Most AZ residents assume they should rent during residency. Here are the 7 myths that lead to that assumption — and why some residents should actually buy.

Myth 1: "I can't qualify for a mortgage on resident income"

Reality: Physician loans uniquely qualify residents using your signed attending contract as future income. On a contract at $295K starting July 1, you qualify NOW even though you currently make $72K.

Conventional + FHA + VA all use current income — they can't accept the attending contract. Physician loan is the only program that solves this.

Myth 2: "I don't have a down payment so I can't buy"

Reality: Physician loans offer 100% financing — $0 down. You need 2-3% in cash for closing costs (inspection, appraisal, title) + insurance binder + first mortgage payment. Total typical cash to close: $5K-$15K.

Many AZ residents already have this in savings or family gift funds.

Myth 3: "My student loans will kill my application"

Reality: Physician loans use your actual IBR/PAYE payment, not the 1% of balance rule conventional uses. On a $230K student loan balance with $185/mo IBR, that's $185 in DTI — manageable.

If you're not on IBR/PAYE, switching before applying boosts your buying power dramatically.

Myth 4: "Buying makes no sense for 3-4 years of residency"

Reality: Phoenix metro homes have appreciated 4-7% annually over the last 15 years. A $400K starter home becomes a $475K-$525K home 5 years later. Plus $20K-$30K in principal paydown.

Net equity build during 3-4 years of residency: $50K-$100K+ for most AZ areas. Renting during the same period: $0 equity build.

The catch: transaction costs (selling within 3 years usually loses to renting). If you'll stay 5+ years OR can hold + rent the home as investment, buying typically wins.

Myth 5: "I might match somewhere I don't want to stay long-term"

Reality: True for some specialties (anesthesia residents often consider relocating; primary care often stays). But here's the option:

  • Buy a starter home aligned with current resident income ($300K-$425K)
  • If you stay AZ as attending: equity grew, refi to attending income, move up or stay
  • If you leave AZ: rent it out (Phoenix rental demand is strong) or sell after 3-5 year hold (typical break-even)

The "I might leave" risk is real but not deal-killing.

Myth 6: "I'd rather have flexibility — renting gives me that"

Reality: Owning a home isn't substantially less flexible than renting if you're prepared for the exit. AZ home sale: 30-90 days typical. AZ rental conversion: 14 days typical. Lease break: variable.

The real flexibility cost of buying:within 150 days of start (varies by program)attention if you need to sell or convert. Plus transaction costs (closing costs to buy + selling commission to sell).

For residents who'll likely stay 5+ years, this flexibility tradeoff usually favors buying.

Myth 7: "It's too stressful to buy + close during residency"

Reality: This is the most legitimate concern.

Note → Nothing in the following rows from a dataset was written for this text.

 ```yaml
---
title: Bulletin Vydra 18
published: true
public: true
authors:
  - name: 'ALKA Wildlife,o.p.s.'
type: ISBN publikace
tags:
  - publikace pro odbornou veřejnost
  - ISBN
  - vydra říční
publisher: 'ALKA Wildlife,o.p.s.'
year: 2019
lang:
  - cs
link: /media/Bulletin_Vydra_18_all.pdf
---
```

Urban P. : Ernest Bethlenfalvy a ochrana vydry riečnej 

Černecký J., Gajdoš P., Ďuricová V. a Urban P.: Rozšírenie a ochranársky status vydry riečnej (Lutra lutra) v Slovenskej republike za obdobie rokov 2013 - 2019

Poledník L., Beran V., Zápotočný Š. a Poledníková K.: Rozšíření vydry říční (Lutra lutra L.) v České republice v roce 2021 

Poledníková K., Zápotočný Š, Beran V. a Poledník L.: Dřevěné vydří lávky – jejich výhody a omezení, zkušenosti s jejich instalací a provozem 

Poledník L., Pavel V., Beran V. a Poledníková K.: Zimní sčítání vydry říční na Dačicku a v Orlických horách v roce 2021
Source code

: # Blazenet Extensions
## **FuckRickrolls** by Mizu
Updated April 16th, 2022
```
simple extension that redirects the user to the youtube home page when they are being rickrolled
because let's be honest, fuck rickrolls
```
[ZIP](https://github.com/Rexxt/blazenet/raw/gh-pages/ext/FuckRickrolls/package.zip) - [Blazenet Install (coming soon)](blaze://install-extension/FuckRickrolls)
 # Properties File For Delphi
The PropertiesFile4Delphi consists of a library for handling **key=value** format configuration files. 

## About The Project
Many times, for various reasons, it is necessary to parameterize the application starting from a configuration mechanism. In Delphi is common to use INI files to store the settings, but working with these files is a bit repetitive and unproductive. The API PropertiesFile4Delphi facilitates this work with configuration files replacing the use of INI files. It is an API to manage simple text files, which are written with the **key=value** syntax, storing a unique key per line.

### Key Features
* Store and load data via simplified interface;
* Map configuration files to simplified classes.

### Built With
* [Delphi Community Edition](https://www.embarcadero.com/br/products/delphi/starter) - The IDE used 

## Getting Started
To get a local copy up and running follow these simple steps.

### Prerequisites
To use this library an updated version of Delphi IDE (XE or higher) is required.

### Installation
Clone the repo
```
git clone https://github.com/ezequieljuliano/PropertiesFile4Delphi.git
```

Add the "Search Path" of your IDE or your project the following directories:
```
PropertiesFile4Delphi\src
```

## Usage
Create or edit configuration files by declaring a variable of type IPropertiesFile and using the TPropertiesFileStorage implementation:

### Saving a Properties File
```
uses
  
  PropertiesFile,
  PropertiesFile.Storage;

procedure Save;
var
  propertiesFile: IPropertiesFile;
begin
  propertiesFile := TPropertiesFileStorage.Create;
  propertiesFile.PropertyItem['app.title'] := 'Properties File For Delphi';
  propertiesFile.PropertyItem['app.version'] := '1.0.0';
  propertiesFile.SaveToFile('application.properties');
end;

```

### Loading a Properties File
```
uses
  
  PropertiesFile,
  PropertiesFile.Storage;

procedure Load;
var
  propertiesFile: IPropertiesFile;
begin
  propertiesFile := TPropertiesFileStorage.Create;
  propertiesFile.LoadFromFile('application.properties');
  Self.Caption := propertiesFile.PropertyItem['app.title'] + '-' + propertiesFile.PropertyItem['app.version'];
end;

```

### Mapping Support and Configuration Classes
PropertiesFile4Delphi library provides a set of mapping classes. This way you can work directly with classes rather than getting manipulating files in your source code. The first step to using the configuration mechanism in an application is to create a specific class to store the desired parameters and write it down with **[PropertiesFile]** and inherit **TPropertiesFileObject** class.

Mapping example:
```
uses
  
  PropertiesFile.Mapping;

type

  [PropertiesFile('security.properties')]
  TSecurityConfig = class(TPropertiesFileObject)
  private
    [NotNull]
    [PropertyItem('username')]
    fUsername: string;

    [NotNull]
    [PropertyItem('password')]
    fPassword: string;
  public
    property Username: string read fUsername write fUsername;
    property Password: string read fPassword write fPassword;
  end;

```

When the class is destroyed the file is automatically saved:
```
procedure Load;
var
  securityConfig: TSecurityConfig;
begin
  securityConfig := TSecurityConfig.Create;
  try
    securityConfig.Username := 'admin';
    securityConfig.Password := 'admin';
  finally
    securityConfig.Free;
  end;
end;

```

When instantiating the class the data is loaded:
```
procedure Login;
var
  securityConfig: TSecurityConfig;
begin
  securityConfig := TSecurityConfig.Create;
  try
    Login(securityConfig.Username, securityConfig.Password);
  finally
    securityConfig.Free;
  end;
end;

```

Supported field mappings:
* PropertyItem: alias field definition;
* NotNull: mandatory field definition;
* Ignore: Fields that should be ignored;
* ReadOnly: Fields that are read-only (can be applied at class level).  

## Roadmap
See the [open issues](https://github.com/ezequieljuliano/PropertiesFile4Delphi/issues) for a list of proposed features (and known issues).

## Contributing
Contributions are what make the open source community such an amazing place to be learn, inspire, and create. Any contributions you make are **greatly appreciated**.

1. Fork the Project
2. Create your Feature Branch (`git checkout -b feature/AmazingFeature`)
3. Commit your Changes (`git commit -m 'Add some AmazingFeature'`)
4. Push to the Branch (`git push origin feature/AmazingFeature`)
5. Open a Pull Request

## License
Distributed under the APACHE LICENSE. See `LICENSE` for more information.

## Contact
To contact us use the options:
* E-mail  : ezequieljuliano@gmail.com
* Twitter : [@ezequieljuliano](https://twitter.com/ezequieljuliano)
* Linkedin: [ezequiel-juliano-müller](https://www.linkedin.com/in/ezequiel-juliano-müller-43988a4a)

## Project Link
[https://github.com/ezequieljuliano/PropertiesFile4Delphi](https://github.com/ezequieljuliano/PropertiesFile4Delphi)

Residency IS stressful. Adding house-hunting + closing on top is non-trivial.

Mitigations: - Start the process during a less-intensive rotation (electives, research blocks) - Use Match Day timing — Match → April pre-approval → June shopping → July closing aligns with the natural transition window - Work with a realtor + LO who specifically handles physician/resident scenarios (faster, more turnkey) - Buy a turn-key home (no major renovations needed)

When buying as an AZ resident genuinely doesn't make sense

There are real scenarios where renting wins:

  • You'll move within 2 years (job + life change combination already in motion)
  • You're starting an aggressive student loan refi/payoff strategy that needs all available cash
  • You're in a 1-year fellowship and definitely leaving
  • Your specialty has uncertain attending placement (some sub-specialty fellowships)
  • Your spouse has uncertain job/career situation affecting future location

For these scenarios, renting + waiting until your situation stabilizes is the right call.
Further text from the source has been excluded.